Use a light touch: Always handle ground meat gently or your burgers will be dense and devoid of moist juice-trapping pockets. And remember that it’s an unpardonable sin to press down on a burger with a spatula as it cooks. You’ll press out the flavorful juices — you want them in the burger, not on the fire.
Size matters: If making conventional burgers, aim for patties that are about an inch larger than the diameter of the bun and no more than 1 inch thick. For sliders, form patties that are about 2 inches to 2-1/2 inches in diameter and 1/2 inch thick. Use your thumbs or a tablespoon to make a wide, slight depression in the top of each: This prevents “burger bloat” in the center of the cooked patty.
Season it right: Just before grilling on a grill preheated to high, generously season the tops of the burgers with coarse salt (kosher salt or flaky sea salt, such as Maldon) and freshly ground black pepper. Flip the burgers after 3 to 5 minutes, then season the cooked side.
Build it, and they will come: Set up a “DIY” burger bar for condiments and fresh toppings, sourced locally when possible. Make your own pickled onions, for example, or try chef Todd English’s tropically-inspired ketchup covered in the book Sauces, Rubs, and Marinades.

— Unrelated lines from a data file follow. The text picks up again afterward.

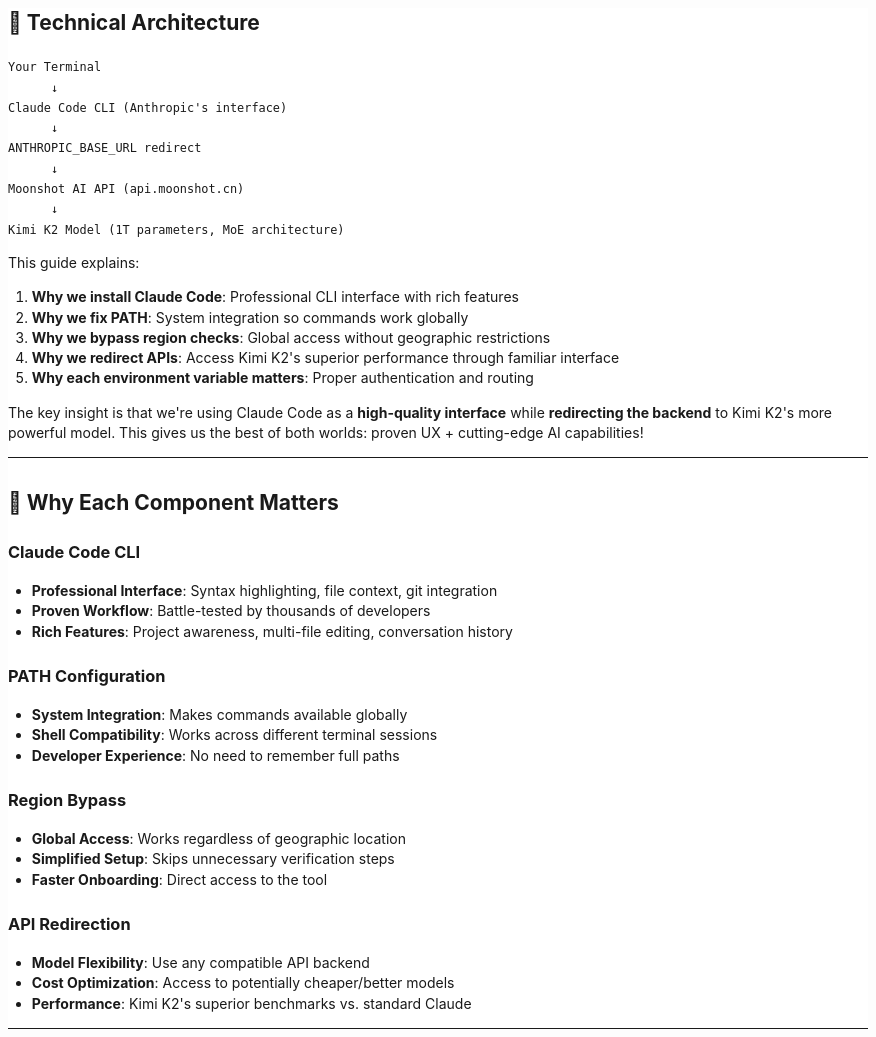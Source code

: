 
## 🔧 **Technical Architecture**

```
Your Terminal
      ↓
Claude Code CLI (Anthropic's interface)
      ↓
ANTHROPIC_BASE_URL redirect
      ↓
Moonshot AI API (api.moonshot.cn)
      ↓
Kimi K2 Model (1T parameters, MoE architecture)
```

This guide explains:

1. **Why we install Claude Code**: Professional CLI interface with rich features
2. **Why we fix PATH**: System integration so commands work globally  
3. **Why we bypass region checks**: Global access without geographic restrictions
4. **Why we redirect APIs**: Access Kimi K2's superior performance through familiar interface
5. **Why each environment variable matters**: Proper authentication and routing

The key insight is that we're using Claude Code as a **high-quality interface** while **redirecting the backend** to Kimi K2's more powerful model. This gives us the best of both worlds: proven UX + cutting-edge AI capabilities!

---

## 🚀 **Why Each Component Matters**

### **Claude Code CLI**
- **Professional Interface**: Syntax highlighting, file context, git integration
- **Proven Workflow**: Battle-tested by thousands of developers
- **Rich Features**: Project awareness, multi-file editing, conversation history

### **PATH Configuration**
- **System Integration**: Makes commands available globally
- **Shell Compatibility**: Works across different terminal sessions
- **Developer Experience**: No need to remember full paths

### **Region Bypass**
- **Global Access**: Works regardless of geographic location
- **Simplified Setup**: Skips unnecessary verification steps
- **Faster Onboarding**: Direct access to the tool

### **API Redirection**
- **Model Flexibility**: Use any compatible API backend
- **Cost Optimization**: Access to potentially cheaper/better models
- **Performance**: Kimi K2's superior benchmarks vs. standard Claude

---

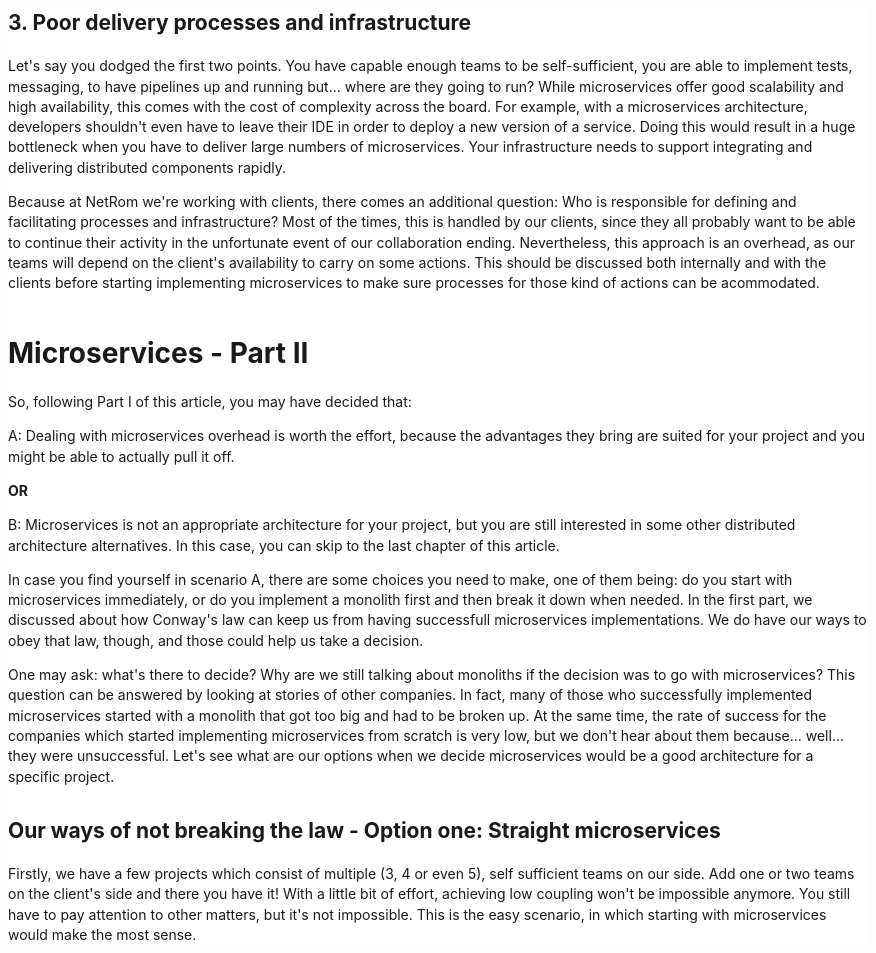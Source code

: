 ## **3. Poor delivery processes and infrastructure**

Let's say you dodged the first two points. You have capable enough teams to be self-sufficient, you are able to implement tests, messaging, to have pipelines up and running but... where are they going to run? While microservices offer good scalability and high availability, this comes with the cost of complexity across the board. For example, with a microservices architecture, developers shouldn't even have to leave their IDE in order to deploy a new version of a service. Doing this would result in a huge bottleneck when you have to deliver large numbers of microservices. Your infrastructure needs to support integrating and delivering distributed components rapidly.

Because at NetRom we're working with clients, there comes an additional question: Who is responsible for defining and facilitating processes and infrastructure? Most of the times, this is handled by our clients, since they all probably want to be able to continue their activity in the unfortunate event of our collaboration ending. Nevertheless, this approach is an overhead, as our teams will depend on the client's availability to carry on some actions. This should be discussed both internally and with the clients before starting implementing microservices to make sure processes for those kind of actions can be acommodated.

# **Microservices - Part II**

So, following Part I of this article, you may have decided that:

A: Dealing with microservices overhead is worth the effort, because the advantages they bring are suited for your project and you might be able to actually pull it off.

**OR**

B: Microservices is not an appropriate architecture for your project, but you are still interested in some other distributed architecture alternatives. In this case, you can skip to the last chapter of this article.

In case you find yourself in scenario A, there are some choices you need to make, one of them being: do you start with microservices immediately, or do you implement a monolith first and then break it down when needed. In the first part, we discussed about how Conway's law can keep us from having successfull microservices implementations. We do have our ways to obey that law, though, and those could help us take a decision.

One may ask: what's there to decide? Why are we still talking about monoliths if the decision was to go with microservices? This question can be answered by looking at stories of other companies. In fact, many of those who successfully implemented microservices started with a monolith that got too big and had to be broken up. At the same time, the rate of success for the companies which started implementing microservices from scratch is very low, but we don't hear about them because... well... they were unsuccessful. Let's see what are our options when we decide microservices would be a good architecture for a specific project.

## **Our ways of not breaking the law - Option one: Straight microservices**

Firstly, we have a few projects which consist of multiple (3, 4 or even 5), self sufficient teams on our side. Add one or two teams on the client's side and there you have it! With a little bit of effort, achieving low coupling won't be impossible anymore. You still have to pay attention to other matters, but it's not impossible. This is the easy scenario, in which starting with microservices would make the most sense.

Smoking allowed: Use hardwood chunks, chips, or pellets to add flavor to your burgers. See How to Grill for detailed instructions. Or better yet, grill over a wood fire.
Don’t crowd your grill: Few things cause flare-ups faster than a grill loaded with rich, fatty meat. Do not crowd the burgers as they cook — if you need more room, borrow or rent an extra grill — and leave at least 30 percent of the grill grate fire-free as a “safety” zone. That way, when flare-ups occur — and they will — you can quickly transfer the burgers to the coolest part of the grill until the flames die down.
Toast your buns: For me, part of the textural thrill of a burger is biting into a buttered and toasted bun. (Replace butter with olive oil, if desired.) Transfer the burgers to a platter, and while they rest, put the buns on the grill grate, cut sides down. Grill for 1 to 2 minutes, or until they exhibit golden brown grill marks. Do not turn your back on them as bread can burn easily.
Play it safe: Just days ago, it was announced that a lab analysis triggered by Consumer Reports discovered 90 percent of 257 samples of ground turkey from 21 states were contaminated by one or more disease-causing organisms. Ground beef, of course, has had its own PR problems in recent years. The Food and Drug Administration strongly recommends cooking all ground meats to an internal temperature of 160 degrees unless you want the Centers for Disease Control and Prevention to crash your next cookout.
Give it a rest: For noticeably juicier burgers, let the burgers “rest” on a warm platter for 1 minute before transferring to buns. (This redistributes the meat juices that were driven by the heat to the burger’s center.)